試しにセラフを軽く振るってみると、轟!!と風を切り裂く音が周囲に響き、風圧で刃の美しい黒髪がふわりとなびく。
「……前言撤回だ、なんだこの武器は、チートじゃないか」
『お気に召しましたか?』
「……ああ」
チートだなんだと言うが、実際にはとても気に入った刃はセラフを鞘に戻し、背負う。刃の体格故にまるで大剣のように見える。
「さて、防具、武器と揃ったが……後は」
刃は他に冒険に役立つ者は無いかとあたりを見渡す。すると、どれもこれも強力なマジックアイテムだと言うのに、何故か一つだけただのマントの様なものを見つけた。
「これは?」
手に取って見るが、特に何の変哲もない布のように見える。だが、数秒間凝視するとその効果に気が付いた。
「隠蔽魔法が施されている?」
『正解です。それは愚者の羽織と言って、装備者の持つ装備の価値が分からなくなる効果があります。ミレーナ様が出かけるときはよくこれを装備しておりました』
「なるほど、そいつはいいな、このマジックアイテムってかなりの価値がありそうだしな。好都合だ」
刃は早速装備する。鏡で見てみるとさながら美少女旅人だ。もっとも、刃は男だが。
「さて、これでいいか。いや靴とかもいるか」
そこで刃は靴を探そうとあたりを見渡す。だが、何処にもそのような物はない。
「ん?これは……」
その代わりと言っては何だが、一つの腕輪を見つけた。その腕輪からは強大な神の力を感じる。
『それはエターナルリングですね。容量無限のアイテムボックスだったはずです』
「なるほどな、容量無限となるとよほど高度な空間魔法の使い手がいなければ創れないはずだが……神の力は万能って訳か」
空間魔法の使い手と言うのは早々いない。それはあまりにも高度な魔法だからだ。しかも容量無限のアイテムボックスを造る為には空間魔法を極限まで極めなければならない。それをすっ飛ばしてしまう神の力こそチートだろう。
「で、中には何が入っているんだ?」
刃はエターナルリングを装備し、中に物を取り出そうとする。すると脳内に入っている物がゲームのように綺麗に種類別五十音順で並んでいた。
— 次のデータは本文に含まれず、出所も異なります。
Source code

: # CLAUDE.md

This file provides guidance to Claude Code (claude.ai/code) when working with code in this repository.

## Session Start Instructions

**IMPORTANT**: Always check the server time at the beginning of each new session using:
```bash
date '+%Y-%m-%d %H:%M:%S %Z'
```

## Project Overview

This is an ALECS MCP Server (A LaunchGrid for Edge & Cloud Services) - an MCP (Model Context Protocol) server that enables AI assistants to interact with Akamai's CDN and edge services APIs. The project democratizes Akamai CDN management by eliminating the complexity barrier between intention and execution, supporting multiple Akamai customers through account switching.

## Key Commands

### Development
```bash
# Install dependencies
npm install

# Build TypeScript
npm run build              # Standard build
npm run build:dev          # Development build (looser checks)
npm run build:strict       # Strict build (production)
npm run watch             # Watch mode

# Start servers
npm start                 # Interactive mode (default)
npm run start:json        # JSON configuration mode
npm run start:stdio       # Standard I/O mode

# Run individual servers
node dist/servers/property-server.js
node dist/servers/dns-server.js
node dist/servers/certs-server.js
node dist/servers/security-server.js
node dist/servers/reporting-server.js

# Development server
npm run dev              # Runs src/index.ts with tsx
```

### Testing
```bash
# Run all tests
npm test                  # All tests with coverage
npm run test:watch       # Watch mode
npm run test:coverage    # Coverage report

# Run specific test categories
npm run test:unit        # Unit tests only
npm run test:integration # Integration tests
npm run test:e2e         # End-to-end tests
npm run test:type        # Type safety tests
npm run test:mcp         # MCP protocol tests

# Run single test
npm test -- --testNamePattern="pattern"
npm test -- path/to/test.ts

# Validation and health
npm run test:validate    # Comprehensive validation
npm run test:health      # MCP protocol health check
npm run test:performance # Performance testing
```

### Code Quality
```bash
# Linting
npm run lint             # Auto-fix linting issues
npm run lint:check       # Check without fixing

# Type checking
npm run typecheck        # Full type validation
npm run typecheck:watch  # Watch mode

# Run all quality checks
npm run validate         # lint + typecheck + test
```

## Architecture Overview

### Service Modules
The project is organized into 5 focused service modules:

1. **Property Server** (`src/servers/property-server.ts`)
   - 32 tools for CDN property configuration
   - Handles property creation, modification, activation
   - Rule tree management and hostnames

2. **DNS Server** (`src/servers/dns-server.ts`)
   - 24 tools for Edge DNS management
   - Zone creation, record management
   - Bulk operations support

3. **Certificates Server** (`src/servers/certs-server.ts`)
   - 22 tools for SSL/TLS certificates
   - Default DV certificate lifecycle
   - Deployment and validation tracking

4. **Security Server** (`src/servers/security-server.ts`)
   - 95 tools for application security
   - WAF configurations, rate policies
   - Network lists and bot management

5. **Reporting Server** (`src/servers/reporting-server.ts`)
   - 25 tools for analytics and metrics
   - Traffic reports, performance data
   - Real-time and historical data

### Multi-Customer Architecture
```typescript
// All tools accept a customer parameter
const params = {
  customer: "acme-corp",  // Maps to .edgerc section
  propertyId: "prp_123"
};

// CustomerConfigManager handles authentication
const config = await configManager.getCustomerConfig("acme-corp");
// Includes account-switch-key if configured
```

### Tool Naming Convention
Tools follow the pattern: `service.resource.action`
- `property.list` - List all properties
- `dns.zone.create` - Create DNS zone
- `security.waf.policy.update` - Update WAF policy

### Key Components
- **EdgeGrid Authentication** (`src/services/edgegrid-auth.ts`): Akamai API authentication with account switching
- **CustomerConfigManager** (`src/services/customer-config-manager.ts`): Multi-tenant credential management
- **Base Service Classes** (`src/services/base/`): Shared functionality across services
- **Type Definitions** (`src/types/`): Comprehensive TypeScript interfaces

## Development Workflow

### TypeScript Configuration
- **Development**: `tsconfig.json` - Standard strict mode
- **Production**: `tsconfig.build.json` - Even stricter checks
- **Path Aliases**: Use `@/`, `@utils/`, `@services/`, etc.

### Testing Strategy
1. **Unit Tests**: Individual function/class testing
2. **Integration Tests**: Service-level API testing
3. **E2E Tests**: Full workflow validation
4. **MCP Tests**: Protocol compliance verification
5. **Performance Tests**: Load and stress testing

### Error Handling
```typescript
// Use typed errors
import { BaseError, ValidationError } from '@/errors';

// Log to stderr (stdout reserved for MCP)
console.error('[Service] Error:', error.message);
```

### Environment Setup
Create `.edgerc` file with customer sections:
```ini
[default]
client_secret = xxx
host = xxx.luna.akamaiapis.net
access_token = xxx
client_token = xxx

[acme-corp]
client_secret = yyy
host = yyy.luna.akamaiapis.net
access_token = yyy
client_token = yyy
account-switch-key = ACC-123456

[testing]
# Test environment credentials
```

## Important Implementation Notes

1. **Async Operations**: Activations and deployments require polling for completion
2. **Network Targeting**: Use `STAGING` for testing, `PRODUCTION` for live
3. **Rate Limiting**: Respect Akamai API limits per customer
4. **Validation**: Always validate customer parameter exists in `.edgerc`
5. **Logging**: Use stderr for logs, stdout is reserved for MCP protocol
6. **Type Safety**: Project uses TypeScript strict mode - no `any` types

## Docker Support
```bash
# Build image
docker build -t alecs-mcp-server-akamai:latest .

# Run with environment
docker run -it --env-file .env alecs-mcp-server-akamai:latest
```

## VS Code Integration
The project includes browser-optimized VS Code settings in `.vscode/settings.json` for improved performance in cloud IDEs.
ゼールによると脳内の表示は装備者が最も分かりやすいものになっているそうだ。このへん、前世でアニメやラノベやゲームが好きだった刃の性格が分かる。
「えーと、世界樹の木の実にエリクサ―、そして……なんで靴」
中には特に何も入っておらず、入っていたのは世界樹の木の実と言う何だか神々しい果実と、どんな傷でも一瞬で直すと言われるエリクサ―、そしてなぜか靴であった。
『……出し忘れでもしたんじゃないでしょうか』
「そうか?まぁいい、丁度靴を探してたんだ。これでいいだろ」
刃が脳内で靴を選択すると、腕輪から出てこず、自分の足に直接装備された。不思議の思い、靴をもう一度収納しようと考える。すると次の瞬間、靴が収納された。
「なるほど、触ったりしなくても出し入れ可能なのか」
ふつうのアイテムボックスの類は触れなければ出し入れできないが、これは違うようだ。流石、神の創ったアイテムボックスだ。ちなみに、そのあと何回か出し入れして分かったが、触れずに収納できる者は2m内の物のみのようだ。
「さて、これでホントに準備万端だな」
『そうですね。どういたしますか?』
「そうだな……まずはこのダンジョンを出るか」
『分かりました。ではこちらの階段から』
「ん?転移とかで一気に出られないのか?」
ミレーナのだから親切に転移魔法陣でも用意しているだろう、との判断だったのだが……。